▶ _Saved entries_
•••

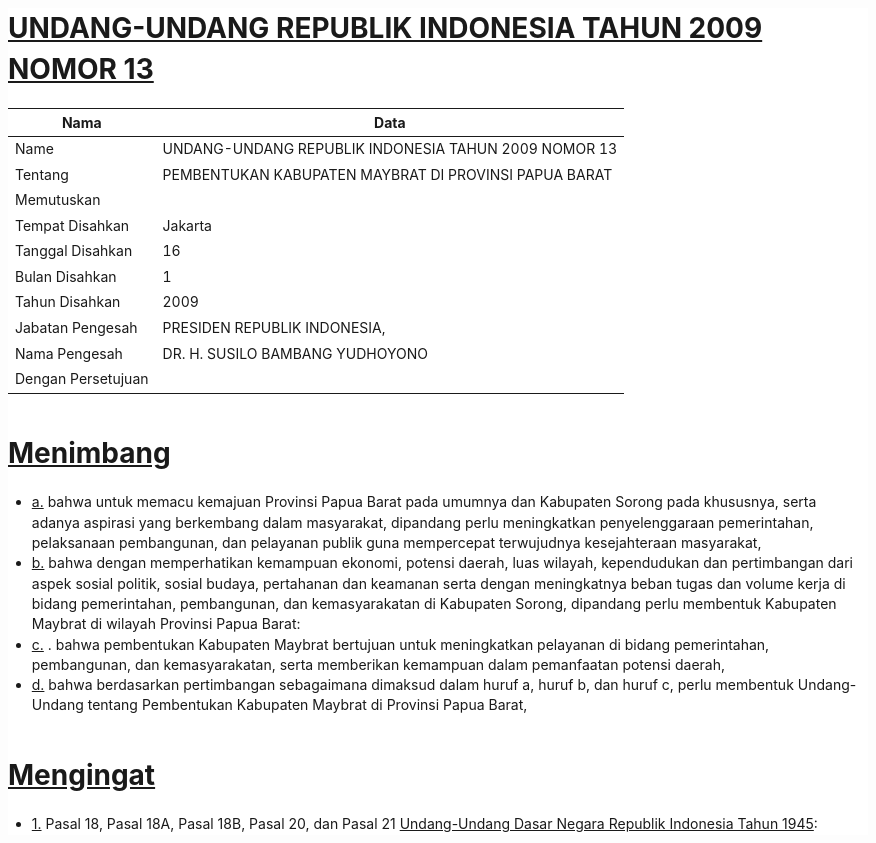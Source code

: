 # [UNDANG-UNDANG REPUBLIK INDONESIA TAHUN 2009 NOMOR 13](http://example.org/legal/peraturan/uu/2009/13)

| Nama | Data |
| ------ | ----- |
|Name|UNDANG-UNDANG REPUBLIK INDONESIA TAHUN 2009 NOMOR 13|
|Tentang| PEMBENTUKAN KABUPATEN MAYBRAT DI PROVINSI PAPUA BARAT|
|Memutuskan||
|Tempat Disahkan|Jakarta|
|Tanggal Disahkan|16|
|Bulan Disahkan|1|
|Tahun Disahkan|2009|
|Jabatan Pengesah|PRESIDEN REPUBLIK INDONESIA,|
|Nama Pengesah|DR. H. SUSILO BAMBANG YUDHOYONO|
|Dengan Persetujuan||
# [Menimbang](http://example.org/legal/peraturan/uu/2009/13/menimbang)

* [a.](http://example.org/legal/peraturan/uu/2009/13/menimbang/huruf/a) bahwa untuk memacu kemajuan Provinsi Papua Barat pada umumnya dan Kabupaten Sorong pada khususnya, serta adanya aspirasi yang berkembang dalam masyarakat, dipandang perlu meningkatkan penyelenggaraan pemerintahan, pelaksanaan pembangunan, dan pelayanan publik guna mempercepat terwujudnya kesejahteraan masyarakat,
* [b.](http://example.org/legal/peraturan/uu/2009/13/menimbang/huruf/b) bahwa dengan memperhatikan kemampuan ekonomi, potensi daerah, luas wilayah, kependudukan dan pertimbangan dari aspek sosial politik, sosial budaya, pertahanan dan keamanan serta dengan meningkatnya beban tugas dan volume kerja di bidang pemerintahan, pembangunan, dan kemasyarakatan di Kabupaten Sorong, dipandang perlu membentuk Kabupaten Maybrat di wilayah Provinsi Papua Barat:
* [c.](http://example.org/legal/peraturan/uu/2009/13/menimbang/huruf/c) . bahwa pembentukan Kabupaten Maybrat bertujuan untuk meningkatkan pelayanan di bidang pemerintahan, pembangunan, dan kemasyarakatan, serta memberikan kemampuan dalam pemanfaatan potensi daerah,
* [d.](http://example.org/legal/peraturan/uu/2009/13/menimbang/huruf/d) bahwa berdasarkan pertimbangan sebagaimana dimaksud dalam huruf a, huruf b, dan huruf c, perlu membentuk Undang-Undang tentang Pembentukan Kabupaten Maybrat di Provinsi Papua Barat,
# [Mengingat](http://example.org/legal/peraturan/uu/2009/13/mengingat)

* [1.](http://example.org/legal/peraturan/uu/2009/13/mengingat/huruf/0001) Pasal 18, Pasal 18A, Pasal 18B, Pasal 20, dan Pasal 21 [Undang-Undang Dasar Negara Republik Indonesia Tahun 1945](http://example.org/legal/peraturan/uu):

•••

▶ _What you will do_
What number of lines above include the string "potensi"? State it and nothing else.

▶ _Result_
2